Three-year results from the Evolut Low Risk trial have shown “durable” benefits of transcatheter aortic valve implantation (TAVI) compared to surgery regarding all-cause mortality or disabling stroke in patients at low surgical risk.
This is according to the latest findings from the trial, presented in a late-breaking trial session at the 2023 American College of Cardiology (ACC) annual scientific session (4–6 March, New Orleans, USA) by John Forrest (Yale School of Medicine, New Haven, USA) and published simultaneously in the Journal of the American College of Cardiology (JACC).
The Evolut Low Risk trial is a randomised, non-inferiority trial, comparing TAVI with a self-expanding supra-annular bioprosthetic valve (CoreValve, Evolut R, or Evolut PRO; Medtronic) with surgical aortic-valve replacement (SAVR) in patients with severe aortic stenosis at low surgical risk. Patients enrolled in the trial are due to be followed out to ten years.
The analysis presented by Forrest at ACC included 1,468 patients enrolled across centres in Australia, Canada, France, Japan, The Netherlands, New Zealand and USA, of whom the median age was 74 years and 35% were women. All had severe symptomatic aortic stenosis and were deemed to be at low risk from surgery, defined as having no more than a predicted 3% risk of death within 30 days of the procedure. Patients were randomly assigned to receive TAVI or SAVR.
Two-year results from the trial, presented at the virtual EuroPCR meeting in 2021, signalled that the primary outcome of death or disabling stroke occurred in 4.3% of patients in the TAVI arm vs. 6.3% in the surgical group, with commentators offering the view that the findings offer “reassuring” evidence on the outcomes of TAVI in low risk patients
In the current study, after all patients had been followed for at least three years, 7.4% of those treated with TAVI had died or experienced a disabling stroke, compared with 10.4% of those treated with SAVR, a difference that fell just short of statistical significance (hazard ratio [HR] 0.70; 95% confidence interval [CI] 0.49 to 1; log-rank p=0.051).

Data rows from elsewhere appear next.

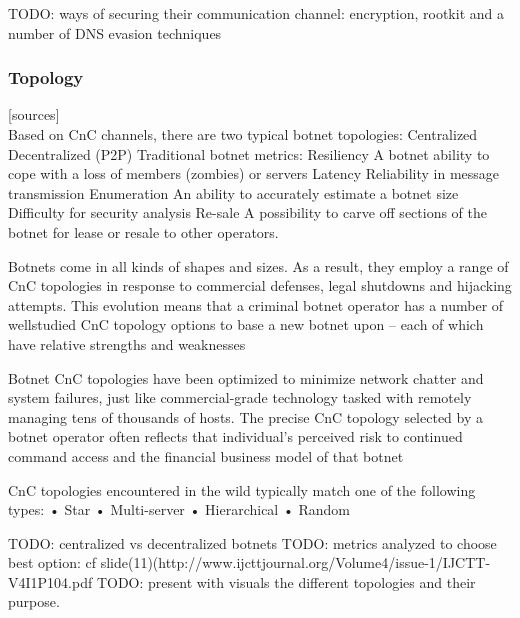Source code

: TODO: ways of securing their communication channel: encryption, rootkit and a number of DNS evasion techniques

\subsubsection{Topology}

[sources]\\


Based on CnC channels, there are two typical botnet topologies:
Centralized
Decentralized (P2P)
     Traditional botnet metrics:
Resiliency
A botnet ability to cope with a loss of members (zombies) or servers
Latency
Reliability in message transmission
Enumeration
An ability to accurately estimate a botnet size
Difficulty for security analysis
Re-sale
A possibility to carve off sections of the botnet for lease or resale to
other operators. 

Botnets come in all kinds of shapes and sizes. As a result, they employ a range of CnC
topologies in response to commercial defenses, legal shutdowns and hijacking
attempts. This evolution means that a criminal botnet operator has a number of wellstudied
CnC topology options to base a new botnet upon – each of which have
relative strengths and weaknesses

Botnet CnC topologies have been optimized to minimize network chatter and system
failures, just like commercial-grade technology tasked with remotely managing tens of
thousands of hosts. The precise CnC topology selected by a botnet operator often
reflects that individual’s perceived risk to continued command access and the financial
business model of that botnet

CnC topologies encountered in the wild typically match one of the following types:
• Star
• Multi-server
• Hierarchical
• Random

TODO: centralized vs decentralized botnets
TODO: metrics analyzed to choose best option: cf slide(11)(http://www.ijcttjournal.org/Volume4/issue-1/IJCTT-V4I1P104.pdf
TODO: present with visuals the different topologies and their purpose.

Occurrence of the secondary combined endpoint of all-cause mortality, disabling stroke, or aortic valve rehospitalisation was significantly lower in the TAVI group (13.2%) than the SAVR group (16.8%; HR 0.76; 95% CI 0.58 to 1; p=0.050).

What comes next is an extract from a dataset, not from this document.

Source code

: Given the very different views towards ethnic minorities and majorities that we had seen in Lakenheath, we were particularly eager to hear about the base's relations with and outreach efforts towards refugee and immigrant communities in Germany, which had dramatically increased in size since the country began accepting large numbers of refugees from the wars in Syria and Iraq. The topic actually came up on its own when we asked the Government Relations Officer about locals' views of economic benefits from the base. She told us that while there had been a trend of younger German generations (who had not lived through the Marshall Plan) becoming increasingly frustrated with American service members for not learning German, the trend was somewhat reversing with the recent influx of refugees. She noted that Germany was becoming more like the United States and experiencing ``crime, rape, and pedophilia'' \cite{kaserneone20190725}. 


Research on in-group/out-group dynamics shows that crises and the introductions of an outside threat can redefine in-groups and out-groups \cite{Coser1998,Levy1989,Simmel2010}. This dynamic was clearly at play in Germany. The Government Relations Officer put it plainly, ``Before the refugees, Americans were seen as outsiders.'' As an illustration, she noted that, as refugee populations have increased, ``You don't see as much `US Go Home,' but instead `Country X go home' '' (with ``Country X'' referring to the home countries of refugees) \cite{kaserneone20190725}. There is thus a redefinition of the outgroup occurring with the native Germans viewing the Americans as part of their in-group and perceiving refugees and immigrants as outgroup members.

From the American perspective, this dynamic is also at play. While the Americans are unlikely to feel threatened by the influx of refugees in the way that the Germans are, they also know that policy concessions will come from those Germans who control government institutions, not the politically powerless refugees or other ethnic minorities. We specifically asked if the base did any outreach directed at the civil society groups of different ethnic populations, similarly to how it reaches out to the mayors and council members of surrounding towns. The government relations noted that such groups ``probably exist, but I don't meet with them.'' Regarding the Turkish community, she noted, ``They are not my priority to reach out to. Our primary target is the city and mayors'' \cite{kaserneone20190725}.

Mild paravalvular regurgitation was more frequent in the TAVI group (20.3% vs. 2.5%), but at three years, there was no significant difference in the presence of moderate or greater paravalvular regurgitation (0.9% TAVI vs. 0.2% surgery; difference, 0.7%; 95% CI 0.2% to 1.6%).

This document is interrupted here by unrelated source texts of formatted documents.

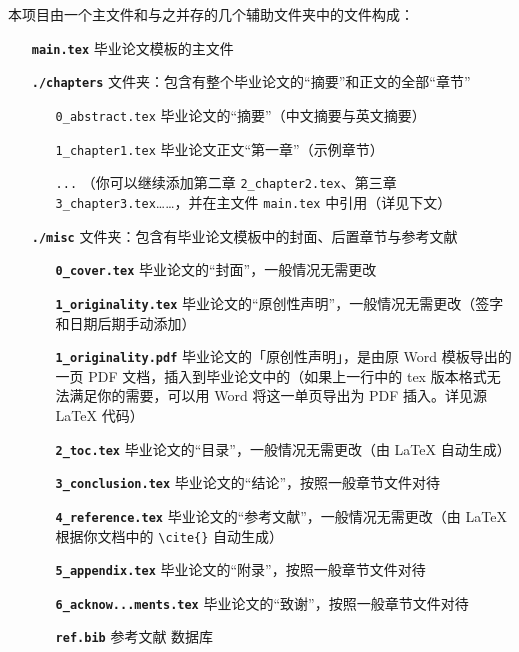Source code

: 本项目由一个主文件和与之并存的几个辅助文件夹中的文件构成：

\begin{itemize}
  \item[\color{RubineRed}\textbf{\texttt{main.tex}}] 毕业论文模板的主文件
  \item[\color{RubineRed}\textbf{\texttt{./chapters}}] 文件夹：包含有整个毕业论文的“摘要”和正文的全部“章节”
  \begin{itemize}
    \item[\color{RoyalBlue}\texttt{0\_abstract.tex}] 毕业论文的“摘要”（中文摘要与英文摘要）
    \item[\color{RoyalBlue}\texttt{1\_chapter1.tex}] 毕业论文正文“第一章”（示例章节）
    \item[\color{RoyalBlue}\texttt{...}] （你可以继续添加第二章 \texttt{2\_chapter2.tex}、第三章 \texttt{3\_chapter3.tex}……，并在主文件 \texttt{main.tex} 中引用（详见下文）
  \end{itemize}
  \item[\color{RubineRed}\textbf{\texttt{./misc}}] 文件夹：包含有毕业论文模板中的封面、后置章节与参考文献
  \begin{itemize}
    \item[\color{RoyalBlue}\textbf{\texttt{0\_cover.tex}}] 毕业论文的“封面”，一般情况无需更改
    \item[\color{RoyalBlue}\textbf{\texttt{1\_originality.tex}}] 毕业论文的“原创性声明”，一般情况无需更改（签字和日期后期手动添加）
    \item[\color{RoyalBlue}\textbf{\texttt{1\_originality.pdf}}] 毕业论文的「原创性声明」，是由原 Word 模板导出的一页 PDF 文档，插入到毕业论文中的（如果上一行中的 tex 版本格式无法满足你的需要，可以用 Word 将这一单页导出为 PDF 插入。详见源 LaTeX 代码）
    \item[\color{RoyalBlue}\textbf{\texttt{2\_toc.tex}}] 毕业论文的“目录”，一般情况无需更改（由 {\LaTeX} 自动生成）
    \item[\color{RoyalBlue}\textbf{\texttt{3\_conclusion.tex}}] 毕业论文的“结论”，按照一般章节文件对待
    \item[\color{RoyalBlue}\textbf{\texttt{4\_reference.tex}}] 毕业论文的“参考文献”，一般情况无需更改（由 {\LaTeX} 根据你文档中的 \verb|\cite{}| 自动生成）
    \item[\color{RoyalBlue}\textbf{\texttt{5\_appendix.tex}}] 毕业论文的“附录”，按照一般章节文件对待
    \item[\color{RoyalBlue}\textbf{\texttt{6\_acknow...ments.tex}}] 毕业论文的“致谢”，按照一般章节文件对待
    \item[\color{RoyalBlue}\textbf{\texttt{ref.bib}}] 参考文献  数据库
  \end{itemize}
\end{itemize}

“This study shows that the initial benefit of TAVI remained broadly consistent over the first three years,” said Forrest, the lead author of the study. “In patients who are at low risk for death, stroke or other serious complications of aortic valve surgery, we need to have compelling evidence that TAVI is both safe and effective and also that the results are durable. The consistent benefit of TAVI at three years is not something that has been observed in prior studies and provides further evidence that TAVI deserves to be the dominant treatment modality for patients with aortic stenosis undergoing valve replacement.”
While the current study’s findings are largely considered by investigators to provide reassuring evidence for the benefit of TAVI in low risk patients, Forrest said that longer-term data for low-risk patients are still needed and patients enrolled in the study will be followed for 10 years.
“Patients with severe aortic stenosis who are at low surgical risk should continue to engage in shared decision-making with their physicians concerning the risks and benefits of surgical versus transcatheter valve replacement,” Forrest said.